Subjective frequency is also strongly related with familiarity but, as Balota et al. (2001) showed, the former is a better estimate of the relative frequency of exposure to a word than the experiential familiarity construct proposed by Gernsbacher (1984). As was highlighted by Balota et al. (2001), the instructions used by Gernsbacher were extremely vague (Gernsbacher defined a familiar word as a word that participants know and use very often in their everyday life, whereas an unfamiliar word is defined as a word that participants had never seen before and that cannot be recognized) and may have allowed for other word properties (e.g., semantic, orthographic, phonological) to affect ratings. Alternatively, the redefinition of familiarity as the estimation of how often participants come across words in their daily lives (i.e., by explicitly asking participants to rate the number of times they have encountered a word in their written or spoken form) offers a clearer way to assess the relative frequency of exposure to a word than the familiarity measure intends to capture. Indeed, Balota et al. (2004; Balota et al., 2001) and others (e.g., Alderson, 2007; Thompson & Desrochers, 2009) found that the subjective frequency ratings were highly predictive of both lexical decision and naming performance above and beyond Gernsbacher’s (1984) familiarity concept. Hence, since then subjective frequency has become a more suitable way to assess the impact of the subjective exposure to a word on lexical representations and processing, stimulating the collection of subjective frequency norms in different languages.

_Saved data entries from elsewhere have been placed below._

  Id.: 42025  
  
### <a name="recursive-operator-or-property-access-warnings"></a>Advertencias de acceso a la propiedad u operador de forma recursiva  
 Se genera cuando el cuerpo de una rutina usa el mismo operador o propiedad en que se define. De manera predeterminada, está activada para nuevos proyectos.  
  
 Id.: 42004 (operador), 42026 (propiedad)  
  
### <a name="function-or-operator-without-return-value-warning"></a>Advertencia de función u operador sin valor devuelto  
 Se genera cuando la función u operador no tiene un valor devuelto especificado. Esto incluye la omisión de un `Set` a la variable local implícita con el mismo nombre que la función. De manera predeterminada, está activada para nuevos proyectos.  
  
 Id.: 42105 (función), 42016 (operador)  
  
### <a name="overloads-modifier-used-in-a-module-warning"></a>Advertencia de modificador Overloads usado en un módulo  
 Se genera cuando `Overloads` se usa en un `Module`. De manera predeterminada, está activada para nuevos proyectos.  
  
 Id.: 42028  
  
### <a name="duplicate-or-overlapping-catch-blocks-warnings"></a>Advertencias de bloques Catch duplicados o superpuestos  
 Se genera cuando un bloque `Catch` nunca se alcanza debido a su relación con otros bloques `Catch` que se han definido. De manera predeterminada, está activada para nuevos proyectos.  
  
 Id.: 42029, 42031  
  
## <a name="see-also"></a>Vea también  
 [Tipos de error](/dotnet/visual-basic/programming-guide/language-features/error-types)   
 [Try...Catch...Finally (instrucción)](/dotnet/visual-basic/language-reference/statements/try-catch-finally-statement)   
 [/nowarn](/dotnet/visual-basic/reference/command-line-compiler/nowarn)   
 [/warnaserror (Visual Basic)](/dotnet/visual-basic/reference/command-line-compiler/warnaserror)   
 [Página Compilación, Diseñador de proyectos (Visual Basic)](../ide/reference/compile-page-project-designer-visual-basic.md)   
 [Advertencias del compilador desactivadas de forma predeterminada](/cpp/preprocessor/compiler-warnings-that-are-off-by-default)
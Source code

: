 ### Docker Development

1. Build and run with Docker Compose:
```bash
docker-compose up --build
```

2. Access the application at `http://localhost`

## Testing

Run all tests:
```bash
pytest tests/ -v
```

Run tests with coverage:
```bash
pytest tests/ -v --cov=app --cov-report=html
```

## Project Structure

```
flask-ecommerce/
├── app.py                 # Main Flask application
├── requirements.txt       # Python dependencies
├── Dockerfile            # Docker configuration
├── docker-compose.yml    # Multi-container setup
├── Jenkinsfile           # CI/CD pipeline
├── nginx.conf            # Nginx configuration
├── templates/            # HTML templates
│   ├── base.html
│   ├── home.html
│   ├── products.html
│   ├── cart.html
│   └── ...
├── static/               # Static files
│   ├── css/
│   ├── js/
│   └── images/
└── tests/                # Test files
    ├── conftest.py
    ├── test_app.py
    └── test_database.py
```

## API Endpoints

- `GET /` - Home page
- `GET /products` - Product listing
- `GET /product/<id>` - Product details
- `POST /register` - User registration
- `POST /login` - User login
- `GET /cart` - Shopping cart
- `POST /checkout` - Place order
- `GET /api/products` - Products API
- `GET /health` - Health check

Indeed, contrary to the words’ objective proprieties, mostly obtained from automatic (computational) procedures applied to large corpora (see, e.g., Soares, Iriarte, et al., 2014; Soares, Machado, et al., 2015; Soares, Medeiros, et al., 2014, for recent examples of these procedures), collecting subjective proprieties is more demanding and time-consuming. Typically this implies conducting large-scale studies, and thus asking a great number of participants to rate a set of words in a given subjective dimension. Conducting these studies in the last decades has allowed for the creation of standardized norms for several subjective indices in different languages (e.g., Altarriba et al., 1999; Balota et al., 2001; Barca, Burani, & Arduino, 2002; Bird et al., 2001; Bradley & Lang, 1999; Briesemeister, Kuchinke, & Jacobs, 2011; Brysbaert, Warriner, & Kuperman, 2014; Della Rosa et al., 2010; Desrochers, Liceras, Fernandez-Fuertes, & Thompson, 2010; Ferrand et al., 2008; Gilhooly & Logie, 1980; Kuperman et al., 2012; Paivio et al., 1968; Schmidtke, Schröder, Jacobs, & Conrad, 2014; Stadthagen-Gonzalez & Davis, 2006).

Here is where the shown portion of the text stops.